**WHAT IS BEING ASKED:**
Make an exact copy of the records, leaving out the images.

Content starts

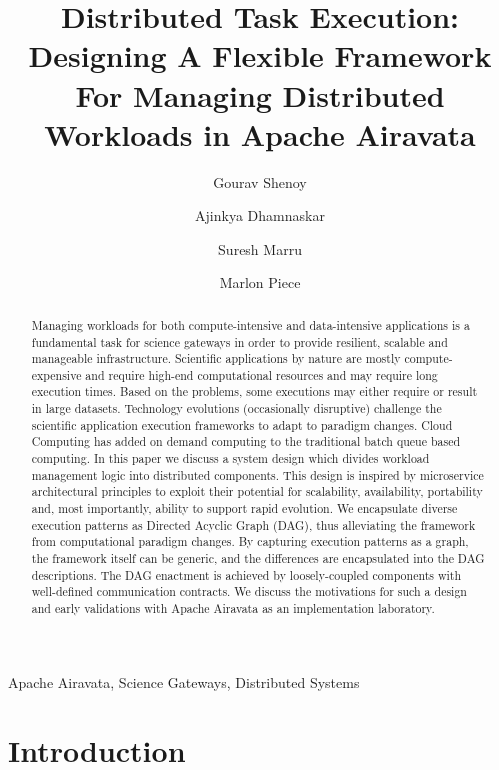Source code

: \documentclass[review]{elsarticle}
\begin{document}
\begin{frontmatter}

\title{Distributed Task Execution: Designing A Flexible Framework For Managing Distributed Workloads in Apache Airavata}

\author{Gourav Shenoy}
\author{Ajinkya Dhamnaskar}
\author{Suresh Marru}
\author{Marlon Piece}

\address{Science Gateways Research Center, Pervasive Technology Institute}
\address{Indiana University, Bloomington, IN 47408, USA}

\begin{abstract}
Managing workloads for both compute-intensive and data-intensive applications is a fundamental task for science gateways in order to provide resilient, scalable and manageable infrastructure. Scientific applications by nature are mostly compute-expensive and require high-end computational resources and may require long execution times. Based on the problems, some executions may either require or result in large datasets. Technology evolutions (occasionally disruptive) challenge the scientific application execution frameworks to adapt to paradigm changes. Cloud Computing has added on demand computing to the traditional batch queue based computing. In this paper we discuss a system design which divides workload management logic into distributed components. This design is inspired by microservice architectural principles to exploit their potential for scalability, availability, portability and, most importantly, ability to support rapid evolution. We encapsulate diverse execution patterns as Directed Acyclic Graph (DAG), thus alleviating the framework from computational paradigm changes. By capturing execution patterns as a graph, the framework itself can be generic, and the differences are encapsulated into the DAG descriptions. The DAG enactment is achieved by loosely-coupled components with well-defined communication contracts. We discuss the motivations for such a design and early validations with Apache Airavata as an implementation laboratory. 
\end{abstract}

\begin{keyword}
Apache Airavata, Science Gateways, Distributed Systems
\end{keyword}

\end{frontmatter}

\linenumbers

\section{Introduction}
\end{document}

Content ends

**RESPONSE TO THIS TASK:**
Source code

: \documentclass[review]{elsarticle}
\begin{document}
\begin{frontmatter}

\title{Distributed Task Execution: Designing A Flexible Framework For Managing Distributed Workloads in Apache Airavata}

\author{Gourav Shenoy}
\author{Ajinkya Dhamnaskar}
\author{Suresh Marru}
\author{Marlon Piece}

\address{Science Gateways Research Center, Pervasive Technology Institute}
\address{Indiana University, Bloomington, IN 47408, USA}

\begin{abstract}
Managing workloads for both compute-intensive and data-intensive applications is a fundamental task for science gateways in order to provide resilient, scalable and manageable infrastructure. Scientific applications by nature are mostly compute-expensive and require high-end computational resources and may require long execution times. Based on the problems, some executions may either require or result in large datasets. Technology evolutions (occasionally disruptive) challenge the scientific application execution frameworks to adapt to paradigm changes. Cloud Computing has added on demand computing to the traditional batch queue based computing. In this paper we discuss a system design which divides workload management logic into distributed components. This design is inspired by microservice architectural principles to exploit their potential for scalability, availability, portability and, most importantly, ability to support rapid evolution. We encapsulate diverse execution patterns as Directed Acyclic Graph (DAG), thus alleviating the framework from computational paradigm changes. By capturing execution patterns as a graph, the framework itself can be generic, and the differences are encapsulated into the DAG descriptions. The DAG enactment is achieved by loosely-coupled components with well-defined communication contracts. We discuss the motivations for such a design and early validations with Apache Airavata as an implementation laboratory. 
\end{abstract}

\begin{keyword}
Apache Airavata, Science Gateways, Distributed Systems
\end{keyword}

\end{frontmatter}

\linenumbers

\section{Introduction}
\end{document}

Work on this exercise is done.